RAC’s new system aims to create a better way to monitor and track communications with prospective foster parents. It will use surveys to “provide greater insight into common areas in the resource family approval process at which prospects are most at risk to drop out,” according to RAC’s proposal.
In recent years, the county has struggled to consistently maintain a sufficient supply of foster family homes to meet the needs of the some 18,000 youth in out-of-home care.
Under California’s Continuum of Care Reform (CCR), counties are now under pressure to offer more family-like placements and fewer slots in group homes. But under CCR, a new approval process for caregivers — including both foster parents and relative caregivers — has made it more difficult for counties to license those caregivers in a timely manner.
As a result, some counties, L.A. included, are experiencing a bottleneck of applications, unable to process and approval them quickly enough.
RAC, which works with foster family agencies to match its recruits with kids in need, said they currently have some 3,500 applications awaiting attention, in addition to more than 8,000 active foster parents they’re already working with. But with just two staff members, they don’t have the bandwidth to efficiently manage and give personalized attention to each application.
“Our two parent advocates are trying to keep up with over 4,000 folks each and trying to reach out to them,” said Rich Valenza, founder and CEO of RAC.
In addition to increasing long-term retention, RAC suggests that using CRM will lead to overall growth of recruitment efforts, as more effective feedback facilitated by the system will give service providers a better understanding of the needs and experiences of folks going through the application process.
“The biggest complaint we hear is these people with good intentions start the process, but then they get into a limbo period where communications oftentimes stop.” Valenza said. “They tell our parent advocates they’re frustrated that they’re not hearing — confused about if it’s a problem with them.”
The CRM will also provide feedback about how the approval process is working for prospective foster parents — something Valenza thinks will help them improve their recruitment process.
“We not only want to find out where they are in the progress of the process, we also want to find out how they’re feeling there,” he said.

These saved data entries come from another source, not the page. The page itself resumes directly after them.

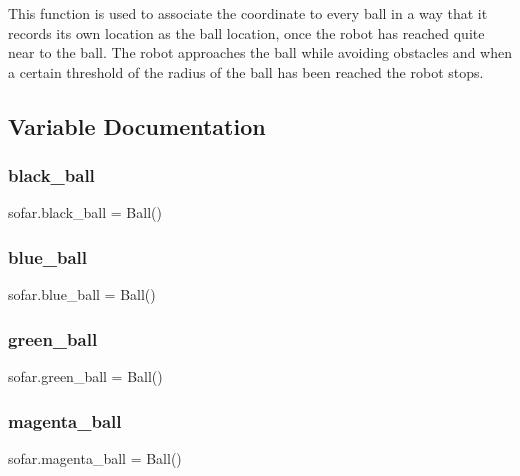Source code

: \begin{DoxyVerb}This function is used to associate the coordinate to every ball in a way that it records its own location as the ball location, once the robot has reached quite near to the ball. The robot approaches the ball while avoiding obstacles and when a certain threshold of the radius of the ball has been reached the robot stops.  
\end{DoxyVerb}
 

\subsection{Variable Documentation}
\mbox{\label{namespacesofar_a2428f1093186867d48b4347c3ca7e309}} 
\subsubsection{\texorpdfstring{black\+\_\+ball}{black\_ball}}
{\footnotesize\ttfamily sofar.\+black\+\_\+ball = Ball()}

\mbox{\label{namespacesofar_a71e03d466d0c78fd44668097cc2a933a}} 
\subsubsection{\texorpdfstring{blue\+\_\+ball}{blue\_ball}}
{\footnotesize\ttfamily sofar.\+blue\+\_\+ball = Ball()}

\mbox{\label{namespacesofar_afc01234c38100dadc0f39a7b337a1f07}} 
\subsubsection{\texorpdfstring{green\+\_\+ball}{green\_ball}}
{\footnotesize\ttfamily sofar.\+green\+\_\+ball = Ball()}

\mbox{\label{namespacesofar_a91e20c53c4643e89b91d7fc7b8607af8}} 
\subsubsection{\texorpdfstring{magenta\+\_\+ball}{magenta\_ball}}
{\footnotesize\ttfamily sofar.\+magenta\+\_\+ball = Ball()}

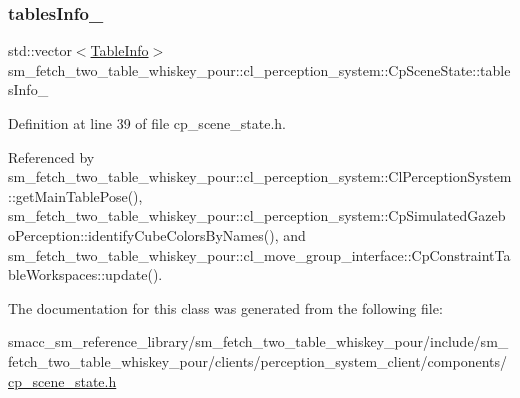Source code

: \subsubsection{\texorpdfstring{tables\+Info\+\_\+}{tablesInfo\_}}
{\footnotesize\ttfamily std\+::vector$<$\hyperlink{structsm__fetch__two__table__whiskey__pour_1_1cl__perception__system_1_1TableInfo}{Table\+Info}$>$ sm\+\_\+fetch\+\_\+two\+\_\+table\+\_\+whiskey\+\_\+pour\+::cl\+\_\+perception\+\_\+system\+::\+Cp\+Scene\+State\+::tables\+Info\+\_\+}



Definition at line 39 of file cp\+\_\+scene\+\_\+state.\+h.



Referenced by sm\+\_\+fetch\+\_\+two\+\_\+table\+\_\+whiskey\+\_\+pour\+::cl\+\_\+perception\+\_\+system\+::\+Cl\+Perception\+System\+::get\+Main\+Table\+Pose(), sm\+\_\+fetch\+\_\+two\+\_\+table\+\_\+whiskey\+\_\+pour\+::cl\+\_\+perception\+\_\+system\+::\+Cp\+Simulated\+Gazebo\+Perception\+::identify\+Cube\+Colors\+By\+Names(), and sm\+\_\+fetch\+\_\+two\+\_\+table\+\_\+whiskey\+\_\+pour\+::cl\+\_\+move\+\_\+group\+\_\+interface\+::\+Cp\+Constraint\+Table\+Workspaces\+::update().



The documentation for this class was generated from the following file\+:\begin{DoxyCompactItemize}
\item 
smacc\+\_\+sm\+\_\+reference\+\_\+library/sm\+\_\+fetch\+\_\+two\+\_\+table\+\_\+whiskey\+\_\+pour/include/sm\+\_\+fetch\+\_\+two\+\_\+table\+\_\+whiskey\+\_\+pour/clients/perception\+\_\+system\+\_\+client/components/\hyperlink{sm__fetch__two__table__whiskey__pour_2include_2sm__fetch__two__table__whiskey__pour_2clients_2pe1d884b2ae39657d62d2e1b48dc324a87}{cp\+\_\+scene\+\_\+state.\+h}\end{DoxyCompactItemize}
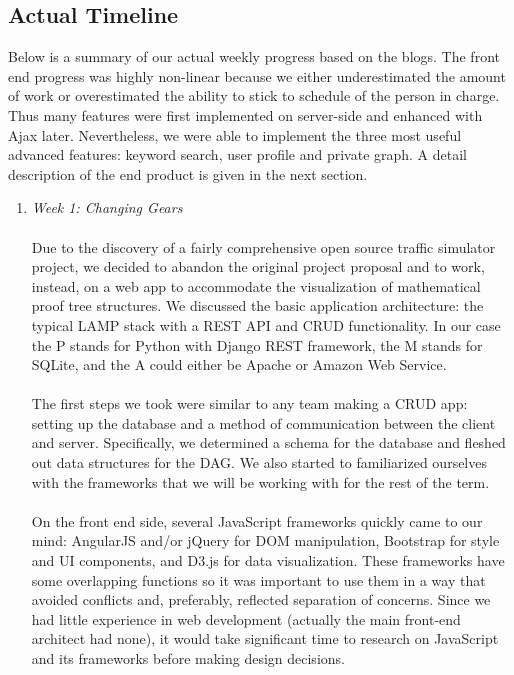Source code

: \documentclass{acm_proc_article-sp}
\begin{document}
\subsection{Actual Timeline}
Below is a summary of our actual weekly progress based on the blogs. The front end progress was highly non-linear because we either underestimated the amount of work or overestimated the ability to stick to schedule of the person in charge. Thus many features were first implemented on server-side and enhanced with Ajax later. Nevertheless, we were able to implement the three most useful advanced features: keyword search, user profile and private graph. A detail description of the end product is given in the next section.
\begin{enumerate}
\item \emph{Week 1: Changing Gears}\\\\
Due to the discovery of a fairly comprehensive open source traffic simulator project, we decided to abandon the original project proposal and to work, instead, on a web app to accommodate the visualization of mathematical proof tree structures. We discussed the basic application architecture: the typical LAMP stack with a REST API and CRUD functionality. In our case the P stands for Python	with Django REST framework, the M stands for SQLite, and the A could either be Apache or Amazon Web Service.\\\\
The first steps we took were similar to any team making a CRUD app: setting up the database and a method of communication between the client and server. Specifically, we determined a schema for the database and fleshed out data structures for the DAG. We also started to familiarized ourselves with the frameworks that we will be working with for the rest of the term.\\\\
On the front end side, several JavaScript frameworks quickly came to our mind:
AngularJS and/or jQuery for DOM manipulation, Bootstrap for style and UI components, and D3.js for data visualization. These frameworks have some overlapping functions so it was important to use them in a way that avoided conflicts and, preferably, reflected separation of concerns. Since we had little experience in web development (actually the main front-end architect had none), it would take significant time to research on JavaScript and its frameworks before making design decisions.\\\\


\end{enumerate}
\end{document}
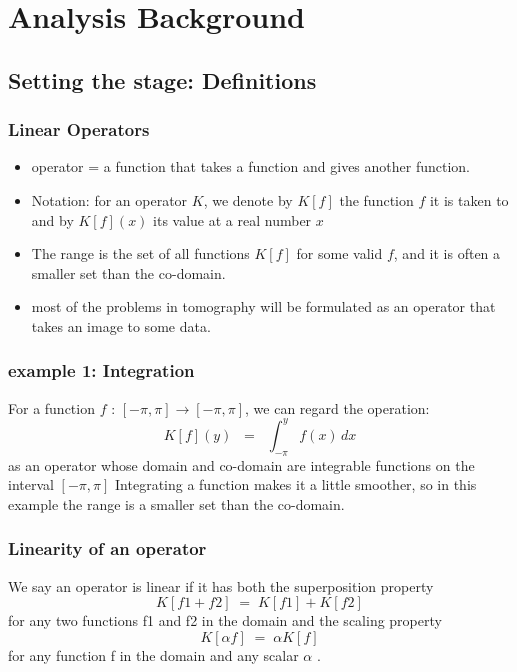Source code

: \documentclass{beamer}
\begin{document}
\section{Analysis Background}
\subsection{Setting the stage: Definitions}
\begin{frame}
	\frametitle{Linear Operators}
	\begin{itemize}
		\item operator = a function that takes a function and gives another function.
		 \pause
		\item Notation: for an operator $K$, we denote by $K[f]$ the function $f$ it is taken
			to and by $K[f](x)$ its value at a real number $x$
		 \pause
		\item The range is the set of all functions $K[f]$ for some valid $f$, and it is often a smaller set than the co-domain.
		 \pause
		\item most of the problems in tomography will be formulated as an operator that takes an image to some data.

	\end{itemize}
\end{frame}

\begin{frame}
	\frametitle{example 1: Integration}
	For a function $f$ : $[-\pi, \pi] \rightarrow [-\pi,\pi]$, we can regard the operation: 
	$$ K[f](y) \; \; = \; \; \int_{-\pi}^{y} f(x) \,dx$$
	as an operator whose domain and co-domain are integrable functions on the interval $[-\pi, \pi] $ 
	\newline 
	Integrating a function makes it a little smoother, so in this example the range is a smaller set than the co-domain.
\end{frame}
\begin{frame}
	\frametitle{Linearity of an operator}
	We say an operator is linear if it has both the superposition property 
	$$  K[f1 + f2] \; = \; K[f1] + K[f2]$$ 
	for any two functions f1 and f2 in the domain and the scaling property 
	$$ K[\alpha f] \; = \; \alpha K[f]$$
	for any function f in the domain and any scalar $\alpha$ .

\end{frame}
\end{document}
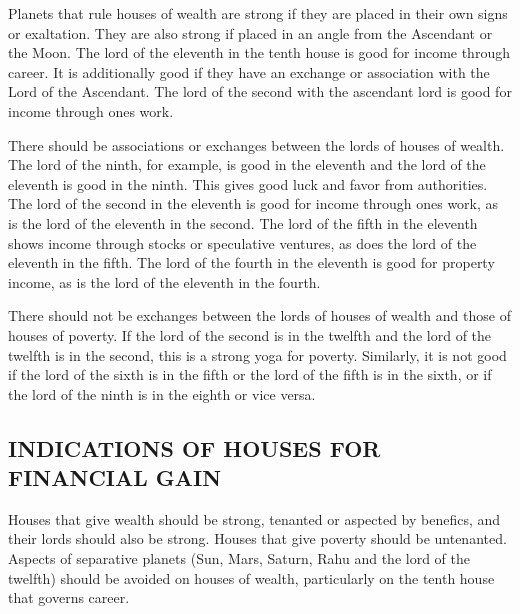            

Planets that rule houses of wealth are strong if they are placed in their own signs or exaltation. They are also strong if placed in an angle from the Ascendant or the Moon. The lord of the eleventh in the tenth house is good for income through career. It is additionally good if they have an exchange or association with the Lord of the Ascendant. The lord of the second with the ascendant lord is good for income through ones work.

 

There should be associations or exchanges between the lords of houses of wealth. The lord of the ninth, for example, is good in the eleventh and the lord of the eleventh is good in the ninth. This gives good luck and favor from authorities. The lord of the second in the eleventh is good for income through ones work, as is the lord of the eleventh in the second. The lord of the fifth in the eleventh shows income through stocks or speculative ventures, as does the lord of the eleventh in the fifth. The lord of the fourth in the eleventh is good for property income, as is the lord of the eleventh in the fourth. 

 

There should not be exchanges between the lords of houses of wealth and those of houses of poverty. If the lord of the second is in the twelfth and the lord of the twelfth is in the second, this is a strong yoga for poverty. Similarly, it is not good if the lord of the sixth is in the fifth or the lord of the fifth is in the sixth, or if the lord of the ninth is in the eighth or vice versa.    

 

\subsection{INDICATIONS OF HOUSES FOR FINANCIAL GAIN}

 

Houses that give wealth should be strong, tenanted or aspected by benefics, and their lords should also be strong. Houses that give poverty should be untenanted.
Aspects of separative planets (Sun, Mars, Saturn, Rahu and the lord of the twelfth) should be avoided on houses of wealth, particularly on the tenth house that governs career.
 

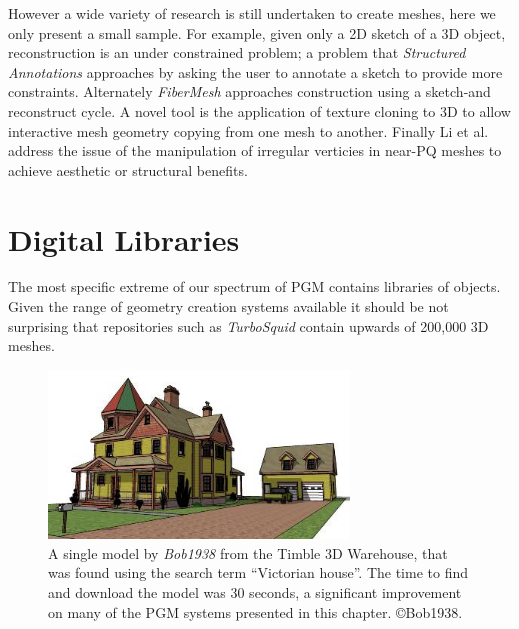 However a wide variety of research is still undertaken to create meshes, here we only present a small sample. For example, given only a 2D sketch of a 3D object, reconstruction is an under constrained problem; a problem that \emph{Structured Annotations}\cite{Gingold09} approaches by asking the user to annotate a sketch to provide more constraints. Alternately \emph{FiberMesh}\cite{Nealen07} approaches construction using a sketch-and reconstruct cycle. A novel tool is the application of texture cloning to 3D to allow interactive mesh geometry copying from one mesh to another\cite{Takayama11}. Finally Li et al.\cite{Li10} address the issue of the manipulation of irregular verticies in near-PQ meshes to achieve aesthetic or structural benefits. 


\section{Digital Libraries}
\label{s:digitalLibraries}

The most specific extreme of our spectrum of PGM contains libraries of objects. Given the range of geometry creation systems available it should be not surprising that repositories such as \emph{TurboSquid}\cite{TurboSquid} contain upwards of 200,000 3D meshes. 

\begin{figure}
  \centering
  \includegraphics[width=8cm]{warehouse.jpg}
  \caption[A model from a library]{A single model by \emph{Bob1938} from the Timble 3D Warehouse\cite{GoogleWarehouse}, that was found using the search term ``Victorian house''. The time to find and download the model was 30 seconds, a significant improvement on many of the PGM systems presented in this chapter. \copyright Bob1938.}
  \label{fig:warehouse}
\end{figure}

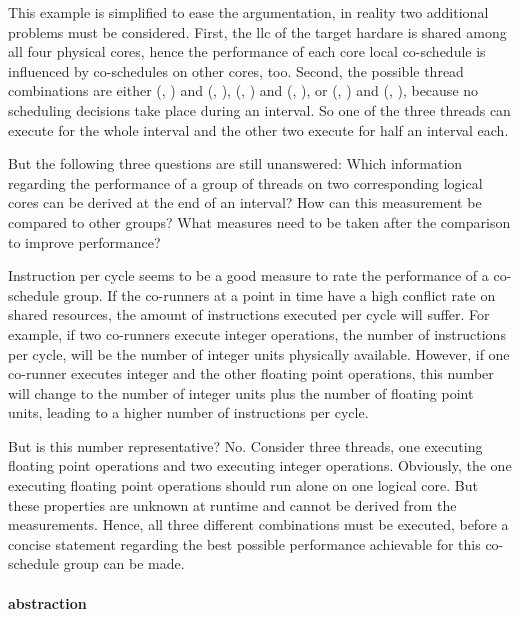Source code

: This example is simplified to ease the argumentation, in reality two additional
problems must be considered.
First, the \gls{llc} of the target hardare is shared among all four physical cores,
hence the performance of each core local co-schedule is influenced by
co-schedules on other cores, too.
Second, the possible thread combinations are either (\alpha, \beta) and
(\gamma, \beta), (\alpha, \beta) and (\alpha, \gamma), or (\alpha, \gamma) and
(\beta, \gamma), because no scheduling decisions take place during an interval.
So one of the three threads can execute for the whole interval and the other
two execute for half an interval each.

But the following three questions are still unanswered:
Which information regarding the performance of a group of threads on two
corresponding logical cores can be derived at the end of an interval?
How can this measurement be compared to other groups?
What measures need to be taken after the comparison to improve performance?

Instruction per cycle seems to be a good measure to rate the performance of a
co-schedule group.
If the co-runners at a point in time have a high conflict
rate on shared resources, the amount of instructions executed per cycle will
suffer.
For example, if two co-runners execute integer operations, the number of
instructions per cycle, will be the number of integer units physically available.
However, if one co-runner executes integer and the other floating point
operations, this number will change to the number of integer units plus
the number of floating point units, leading to a higher number of instructions
per cycle.

But is this number representative? No. Consider three threads, one executing
floating point operations and two executing integer operations. Obviously, the
one executing floating point operations should run alone on one logical core.
But these properties are
unknown at runtime and cannot be derived from the measurements.
Hence, all three different combinations must be executed, before a concise
statement regarding the best possible performance achievable for this 
co-schedule group can be made.

\paragraph{abstraction}
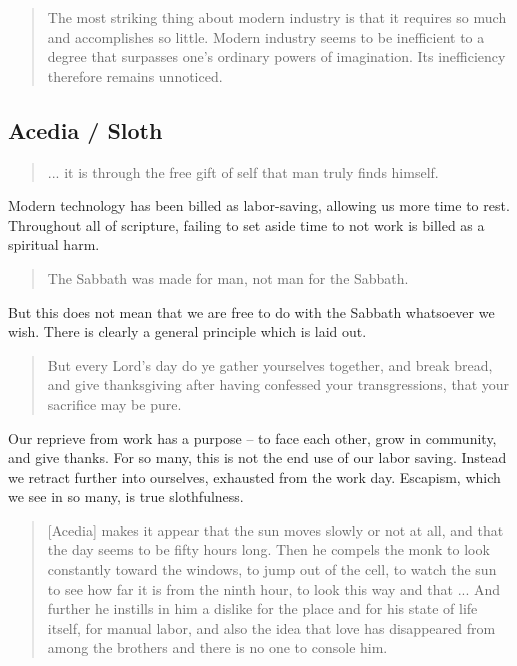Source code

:\documentclass[letterpaper]{article}
\begin{document}
    \begin{quote}
      The most striking thing about modern industry is that it requires so much and accomplishes so little. Modern industry seems to be inefficient to a degree that surpasses one's ordinary powers of imagination. Its inefficiency therefore remains unnoticed.
    \end{quote}


  \subsection{Acedia / Sloth}

    \begin{quote}
      ... it is through the free gift of self that man truly finds himself.
    \end{quote}

    Modern technology has been billed as labor-saving, allowing us more time to rest. Throughout all of scripture, failing to set aside time to not work is billed as a spiritual harm.

    \begin{quote}
      The Sabbath was made for man, not man for the Sabbath.
    \end{quote}

    But this does not mean that we are free to do with the Sabbath whatsoever we wish. There is clearly a general principle which is laid out.

    \begin{quote}
      But every Lord's day do ye gather yourselves together, and break bread, and give thanksgiving after having confessed your transgressions, that your sacrifice may be pure.
    \end{quote}

    Our reprieve from work has a purpose -- to face each other, grow in community, and give thanks. For so many, this is not the end use of our labor saving. Instead we retract further into ourselves, exhausted from the work day. Escapism, which we see in so many, is true slothfulness.

    \begin{quote}
      [Acedia] makes it appear that the sun moves slowly or not at all, and that the day seems to be fifty hours long. Then he compels the monk to look constantly toward the windows, to jump out of the cell, to watch the sun to see how far it is from the ninth hour, to look this way and that ... And further he instills in him a dislike for the place and for his state of life itself, for manual labor, and also the idea that love has disappeared from among the brothers and there is no one to console him.
    \end{quote}
\end{document}
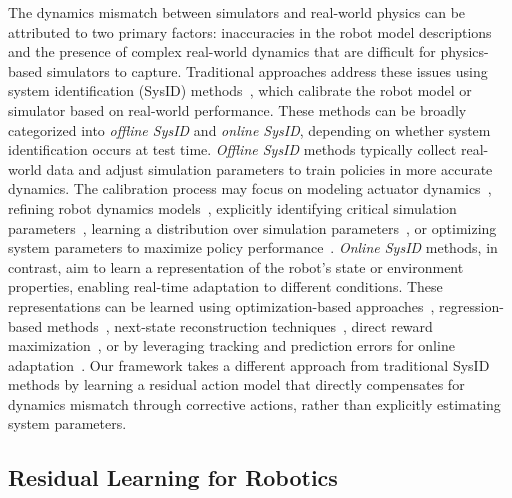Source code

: The dynamics mismatch between simulators and real-world physics can be attributed to two primary factors: inaccuracies in the robot model descriptions and the presence of complex real-world dynamics that are difficult for physics-based simulators to capture. Traditional approaches address these issues using system identification (SysID) methods~\cite{kozin1986system, aastrom1971system}, which calibrate the robot model or simulator based on real-world performance. These methods can be broadly categorized into \textit{offline SysID} and \textit{online SysID}, depending on whether system identification occurs at test time. \textit{Offline SysID} methods typically collect real-world data and adjust simulation parameters to train policies in more accurate dynamics. The calibration process may focus on modeling actuator dynamics~\cite{tan2018sim, hwangbo2019learning, yang2024agile}, refining robot dynamics models~\cite{khosla1985parameter, an1985estimation, gautier2011dynamic, han2020iterative, janot2013generic}, explicitly identifying critical simulation parameters~\cite{yu2019sim, chebotar2019closing, du2021auto,wu2024loopsr}, learning a distribution over simulation parameters~\cite{ramos2019bayessim, heiden2022probabilistic, antonova2022bayesian}, or optimizing system parameters to maximize policy performance~\cite{muratore2021data, ren2023adaptsim}. \textit{Online SysID} methods, in contrast, aim to learn a representation of the robot’s state or environment properties, enabling real-time adaptation to different conditions. These representations can be learned using optimization-based approaches~\cite{yu2018policy, yu2020learning, lee2022pi, peng2020learning}, regression-based methods~\cite{yu2017preparing, kumar2021rma, wang2024cts, gu2024advancing, ji2022concurrent, margolis2023learning, fu2023deep, qi2023hand, margolis2024rapid, kumar2022adapting, miki2022learning, lee2020learning}, next-state reconstruction techniques~\cite{nahrendra2023dreamwaq, long2024hybrid, luo2024pie, wang2024toward, shirwatkar2024pip}, direct reward maximization~\cite{li2024reinforcement}, or by leveraging tracking and prediction errors for online adaptation~\cite{o2022neural, lyu2024rl2ac, huang2023datt, gao2024neural}.
Our framework takes a different approach from traditional SysID methods by learning a residual action model that directly compensates for dynamics mismatch through corrective actions, rather than explicitly estimating system parameters.

\subsection{Residual Learning for Robotics}

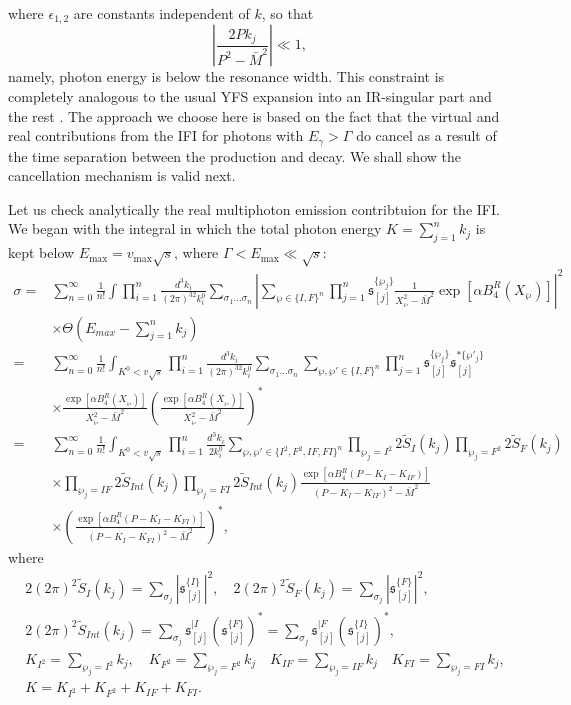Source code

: where $\epsilon_{1,2}$ are constants independent of $k$, so that
\begin{equation*}
\left| \frac{2Pk_j}{P^2-\bar{M}^2}\right|\ll 1,
\end{equation*}
namely, photon energy is below the resonance width. This constraint is completely analogous to the usual YFS expansion into an IR-singular part and the rest \cite{YFS}. The approach we choose here is based on the fact that the virtual and real contributions from the IFI for photons with $E_\gamma>\Gamma$ do cancel as a result of the time separation between the production and decay. We shall show the cancellation mechanism is valid next. 

Let us check analytically the real multiphoton emission contribtuion for the IFI. We began with the integral in which the total photon energy $K=\sum_{j=1}^{n}k_j$ is kept below $E_\text{max}=v_\text{max}\sqrt{s}$, where $\Gamma<E_\text{max}\ll\sqrt{s}$:
\begin{align}
\sigma=&\sum_{n=0}^{\infty}\frac{1}{n!}\int\prod_{i=1}^{n}\frac{d^3k_i}{(2\pi)^32k_i^0}\sum_{\sigma_1\ldots\sigma_n}\left| \sum_{\wp\in\{I,F\}^n}\prod_{j=1}^{n}\mathfrak{s}_{[j]}^{\{\wp_j\}}\frac{1}{X^2_\wp-\bar{M}^2}\exp[\alpha B^R_4(X_\wp)] \right|^2\nonumber\\
&\times\Theta\left(E_{max}-\sum_{j=1}^{n}k_j\right)\nonumber\\
=&\sum_{n=0}^{\infty}\frac{1}{n!}\int_{K^0<v\sqrt{s}}\prod_{i=1}^{n}\frac{d^3k_i}{(2\pi)^32k^0_i}\sum_{\sigma_1\ldots\sigma_n}\sum_{\wp,\wp'\in\{I,F\}^n}\prod_{j=1}^{n}\mathfrak{s}_{[j]}^{\{\wp_j\}}\mathfrak{s}_{[j]}^{\ast\{\wp'_j\}}\nonumber\\
&\times\frac{\exp[\alpha B^R_4(X_\wp)]}{X_\wp^2-\bar{M}^2}\left(\frac{\exp[\alpha B^R_4(X_\wp)]}{X_\wp^2-\bar{M}^2}\right)^\ast\nonumber\\
=&\sum_{n=0}^{\infty}\frac{1}{n!}\int_{K^0<v\sqrt{s}}\prod_{i=1}^{n}\frac{d^3k_i}{2k^0_i}\sum_{\wp,\wp'\in\{I^2,F^2,IF,FI\}^n}\prod_{\wp_j=I^2}2\widetilde{S}_I(k_j)\prod_{\wp_j=F^2}2\widetilde{S}_F(k_j)\nonumber\\
&\times\prod_{\wp_j=IF}2\widetilde{S}_{Int}(k_j)\prod_{\wp_j=FI}2\widetilde{S}_{Int}(k_j)\frac{\exp[\alpha B_4^R(P-K_I-K_{IF})]}{(P-K_I-K_{IF})^2-\bar{M}^2}\nonumber\\
&\times\left( \frac{\exp[\alpha B_4^R(P-K_I-K_{FI})]}{(P-K_I-K_{FI})^2-\bar{M}^2} \right)^\ast,
\end{align}
where
\begin{align}
&2(2\pi)^2\widetilde{S}_I(k_j)=\sum_{\sigma_j}\left|\mathfrak{s}^{\{I\}}_{[j]}\right|^2,\quad 2(2\pi)^2\widetilde{S}_F(k_j)=\sum_{\sigma_j}\left|\mathfrak{s}^{\{F\}}_{[j]}\right|^2,\nonumber\\
&2(2\pi)^2\widetilde{S}_{Int}(k_j)=\sum_{\sigma_j}\mathfrak{s}^{|{I}}_{[j]}\left(\mathfrak{s}^{\{F\}}_{[j]}\right)^\ast=\sum_{\sigma_j}\mathfrak{s}^{|{F}}_{[j]}\left(\mathfrak{s}^{\{I\}}_{[j]}\right)^\ast,\nonumber\\
&K_{I^2}=\sum_{\wp_j=I^2} k_j,\quad K_{F^2}=\sum_{\wp_j=F^2} k_j\quad K_{IF}=\sum_{\wp_j=IF} k_j\quad K_{FI}=\sum_{\wp_j=FI} k_j,\nonumber\\
&K=K_{I^2}+K_{F^2}+K_{IF}+K_{FI}.
\end{align}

Supporting the plan is a 2016 study looking at the county’s recruitment and retention issue, which suggested that customer service messaging were areas ripe for improvement. Moreover, researchers found that personalized interactions were more effective than large recruitment events — though Valenza has plans to use CRM to improve those, too, with automated, personalized follow up messaging.
The RAC contract is funded through the County Children’s Trust Fund, which collects funds for child abuse prevention and intervention by directing a portion of each fee charged for certified copies of birth certificates in the county.
Correction: A previous version of this article misspelled the name of RaiseAChild CEO Rich Valenza. The error has been corrected.